((

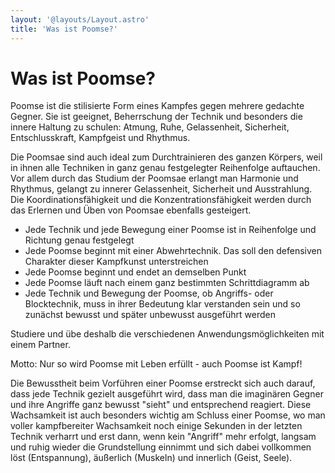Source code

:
 ```yaml
---
layout: '@layouts/Layout.astro'
title: 'Was ist Poomse?'
---
```


# Was ist Poomse?

Poomse ist die stilisierte Form eines Kampfes gegen mehrere gedachte Gegner. Sie ist geeignet, Beherrschung der Technik und besonders die innere Haltung zu schulen: Atmung, Ruhe, Gelassenheit, Sicherheit, Entschlusskraft, Kampfgeist und Rhythmus.

Die Poomsae sind auch ideal zum Durchtrainieren des ganzen Körpers, weil in ihnen alle Techniken in ganz genau festgelegter Reihenfolge auftauchen. Vor allem durch das Studium der Poomsae erlangt man Harmonie und Rhythmus, gelangt zu innerer Gelassenheit, Sicherheit und Ausstrahlung. Die Koordinationsfähigkeit und die Konzentrationsfähigkeit werden durch das Erlernen und Üben von Poomsae ebenfalls gesteigert.

-   Jede Technik und jede Bewegung einer Poomse ist in Reihenfolge und Richtung genau festgelegt
-   Jede Poomse beginnt mit einer Abwehrtechnik. Das soll den defensiven Charakter dieser Kampfkunst unterstreichen
-   Jede Poomse beginnt und endet an demselben Punkt
-   Jede Poomse läuft nach einem ganz bestimmten Schrittdiagramm ab
-   Jede Technik und Bewegung der Poomse, ob Angriffs- oder Blocktechnik, muss in ihrer Bedeutung klar verstanden sein und so zunächst bewusst und später unbewusst ausgeführt werden

Studiere und übe deshalb die verschiedenen Anwendungsmöglichkeiten mit einem Partner.

Motto: Nur so wird Poomse mit Leben erfüllt - auch Poomse ist Kampf!

Die Bewusstheit beim Vorführen einer Poomse erstreckt sich auch darauf, dass jede Technik gezielt ausgeführt wird, dass man die imaginären Gegner und ihre Angriffe ganz bewusst "sieht" und entsprechend reagiert. Diese Wachsamkeit ist auch besonders wichtig am Schluss einer Poomse, wo man voller kampfbereiter Wachsamkeit noch einige Sekunden in der letzten Technik verharrt und erst dann, wenn kein "Angriff" mehr erfolgt, langsam und ruhig wieder die Grundstellung einnimmt und sich dabei vollkommen löst (Entspannung), äußerlich (Muskeln) und innerlich (Geist, Seele).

))

> _Task description_
Without the pictures, retype each line of the records above exactly.

> _Exercise response_
Source code

:
 ```yaml
---
layout: '@layouts/Layout.astro'
title: 'Was ist Poomse?'
---
```


# Was ist Poomse?

Poomse ist die stilisierte Form eines Kampfes gegen mehrere gedachte Gegner. Sie ist geeignet, Beherrschung der Technik und besonders die innere Haltung zu schulen: Atmung, Ruhe, Gelassenheit, Sicherheit, Entschlusskraft, Kampfgeist und Rhythmus.

Die Poomsae sind auch ideal zum Durchtrainieren des ganzen Körpers, weil in ihnen alle Techniken in ganz genau festgelegter Reihenfolge auftauchen. Vor allem durch das Studium der Poomsae erlangt man Harmonie und Rhythmus, gelangt zu innerer Gelassenheit, Sicherheit und Ausstrahlung. Die Koordinationsfähigkeit und die Konzentrationsfähigkeit werden durch das Erlernen und Üben von Poomsae ebenfalls gesteigert.

-   Jede Technik und jede Bewegung einer Poomse ist in Reihenfolge und Richtung genau festgelegt
-   Jede Poomse beginnt mit einer Abwehrtechnik. Das soll den defensiven Charakter dieser Kampfkunst unterstreichen
-   Jede Poomse beginnt und endet an demselben Punkt
-   Jede Poomse läuft nach einem ganz bestimmten Schrittdiagramm ab
-   Jede Technik und Bewegung der Poomse, ob Angriffs- oder Blocktechnik, muss in ihrer Bedeutung klar verstanden sein und so zunächst bewusst und später unbewusst ausgeführt werden

Studiere und übe deshalb die verschiedenen Anwendungsmöglichkeiten mit einem Partner.

Motto: Nur so wird Poomse mit Leben erfüllt - auch Poomse ist Kampf!

Die Bewusstheit beim Vorführen einer Poomse erstreckt sich auch darauf, dass jede Technik gezielt ausgeführt wird, dass man die imaginären Gegner und ihre Angriffe ganz bewusst "sieht" und entsprechend reagiert. Diese Wachsamkeit ist auch besonders wichtig am Schluss einer Poomse, wo man voller kampfbereiter Wachsamkeit noch einige Sekunden in der letzten Technik verharrt und erst dann, wenn kein "Angriff" mehr erfolgt, langsam und ruhig wieder die Grundstellung einnimmt und sich dabei vollkommen löst (Entspannung), äußerlich (Muskeln) und innerlich (Geist, Seele).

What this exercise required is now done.